Look for "hline" in each line of the entries, and return the matching lines.

[Data listing]
===

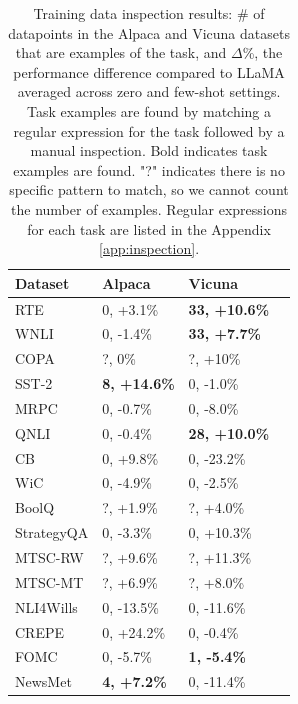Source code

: \documentclass[letterpaper]{article} %
\begin{document}
\begin{table}[t!]
\centering \small
\begin{tabular}{l||lll}
Dataset &  Alpaca & Vicuna  \\ \hline \hline
RTE  &    0, +3.1\%   &\textbf{33, +10.6\%} \\
WNLI &   0, -1.4\%   &\textbf{33, +7.7\%} \\
COPA &   ?, 0\%    & ?, +10\%\\
SST-2 &  \textbf{8, +14.6\%}  & 0, -1.0\% \\
MRPC &  0, -0.7\%  & 0, -8.0\% \\
QNLI &   0, -0.4\%   &\textbf{28, +10.0\%} \\
CB   &   0, +9.8\%   &0, -23.2\%\\
WiC &    0, -4.9\%   & 0, -2.5\% \\
BoolQ &  ?, +1.9\%    & ?, +4.0\%\\
\hline \hline
StrategyQA   & 0, -3.3\%   & 0, +10.3\% \\
MTSC-RW  &  ?,  +9.6\%& ?, +11.3\% \\
MTSC-MT  &  ?, +6.9\%& ?, +8.0\% \\
NLI4Wills    & 0, -13.5\%    & 0, -11.6\%  \\
CREPE  & 0, +24.2\%  & 0, -0.4\%\\
FOMC  & 0, -5.7\%   & \textbf{1, -5.4\%}\\
NewsMet  & \textbf{4, +7.2\%}   & 0, -11.4\%\\
\end{tabular}
\caption[]{Training data inspection results: \# of datapoints in the Alpaca and Vicuna datasets that are examples of the task, and $\Delta$\%, the performance difference compared to LLaMA averaged across zero and few-shot settings. Task examples are found by matching a regular expression for the task followed by a manual inspection. Bold indicates task examples are found.  "?" indicates there is no specific pattern to match, so we cannot count the number of examples.  Regular expressions for each task are listed in the Appendix \ref{app:inspection}.} %
\label{tab:open-source-llm-contam}
\end{table}
\end{document}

===

[Exercise response]
Dataset &  Alpaca & Vicuna  \\ \hline \hline
\hline \hline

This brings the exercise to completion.